A Jewish Pilot in the Land of Milk and Honey — Part 6

I had already been serving with the JSP at Tel-Amal for almost a year when the War in Europe ended on May 8, 1945 and the Department of Civil Aviation ended the grounding of civil flying  in Palestine. I had connections with the Aero Club of Tel-Aviv and the Aero- Club of Haifa and in mid-June I was told that on July 7 a 14 day gliding course will be held at Kfar-Yeladim for Club members who wish to obtain the A gliding grade. I immediately applied to our Company Commanding Officer and asked him to be granted 14 days leave so as to attend this course. The CO knew about my Aero Club membership and my past gliding activities. He also knew that all these activities were under the Hagana aegis and organization and therefore he granted my request immediately.
On July 7 I took the bus which started from Beit-Shean and stopped at our Kibutz on its way to Haifa. I got off at Afulah and walked up to Kfar-Yeladim. I found a large group of Club Members who just finished assembling the Wrona which they took out of the cowshed. The Hamoreh hill had assigned positions all the way from the very bottom to the very top, both on the west side and the north side. There were A,B,and C positions and each had intermidary  positions such as 3/4 A; 1/2 A; 1/4A and 0A. The trainee started from 0A  and so did I when on the first day I received 4 starts doing just wing balancing and ploughing. When sunset came the Wrona was parked and tied down fast in the Yard.
We were billeted in the former school-rooms which had beds with mattresses and woolen blankets. There was an ample kitachen in this ex school-building and a couple of Hungarian Jews who succeeded in escaping from the holocaust and getting to Palestine were cooking our 3 meals every day.
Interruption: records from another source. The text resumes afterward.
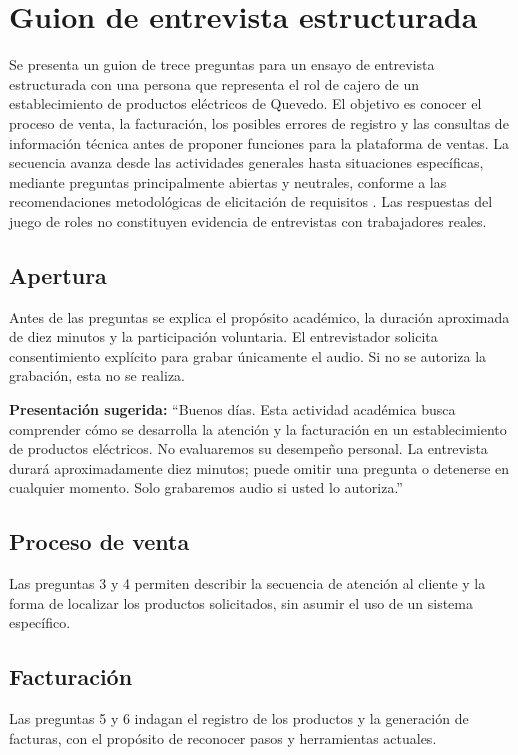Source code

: \section{Guion de entrevista estructurada}
\label{sec:guion-entrevista}

Se presenta un guion de trece preguntas para un ensayo de entrevista estructurada con una persona que representa el rol de cajero de un establecimiento de productos eléctricos de Quevedo. El objetivo es conocer el proceso de venta, la facturación, los posibles errores de registro y las consultas de información técnica antes de proponer funciones para la plataforma de ventas. La secuencia avanza desde las actividades generales hasta situaciones específicas, mediante preguntas principalmente abiertas y neutrales, conforme a las recomendaciones metodológicas de elicitación de requisitos \cite{pohl2025,ireb2026}. Las respuestas del juego de roles no constituyen evidencia de entrevistas con trabajadores reales.

\subsection{Apertura}
Antes de las preguntas se explica el propósito académico, la duración aproximada de diez minutos y la participación voluntaria. El entrevistador solicita consentimiento explícito para grabar únicamente el audio. Si no se autoriza la grabación, esta no se realiza.

\noindent\textbf{Presentación sugerida:} ``Buenos días. Esta actividad académica busca comprender cómo se desarrolla la atención y la facturación en un establecimiento de productos eléctricos. No evaluaremos su desempeño personal. La entrevista durará aproximadamente diez minutos; puede omitir una pregunta o detenerse en cualquier momento. Solo grabaremos audio si usted lo autoriza.''

\subsection{Proceso de venta}
Las preguntas 3 y 4 permiten describir la secuencia de atención al cliente y la forma de localizar los productos solicitados, sin asumir el uso de un sistema específico.

\subsection{Facturación}
Las preguntas 5 y 6 indagan el registro de los productos y la generación de facturas, con el propósito de reconocer pasos y herramientas actuales.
Since I was drafted by the JSP I was getting every month, during pay-parade 5 Palestine Pounds. 1 PP was equal to 1 Guinea (21 shillings or 5 US$). 1PP was deducted from my pay so as to pay the Kibutz for food and laundry and I was left with 4PP. At this Gliding course each one of us had to pay 2PP for the food during these 14 days. The food was good and tasty, a lot of gulash made of prime meat , not to mention paprika!
On the second day I got two starts. Both were just jumps but there was quite a strong wind during the second and it lifted me and gave me a 12 seconds glide.  On the third day I got 3 starts, the first two were jumps of 5 seconds and 11 seconds but the third one, with a strong wind of 4 meters per second gave me a glide of 16 seconds.On the fourth day I had only one start which was a glide of only 12 seconds.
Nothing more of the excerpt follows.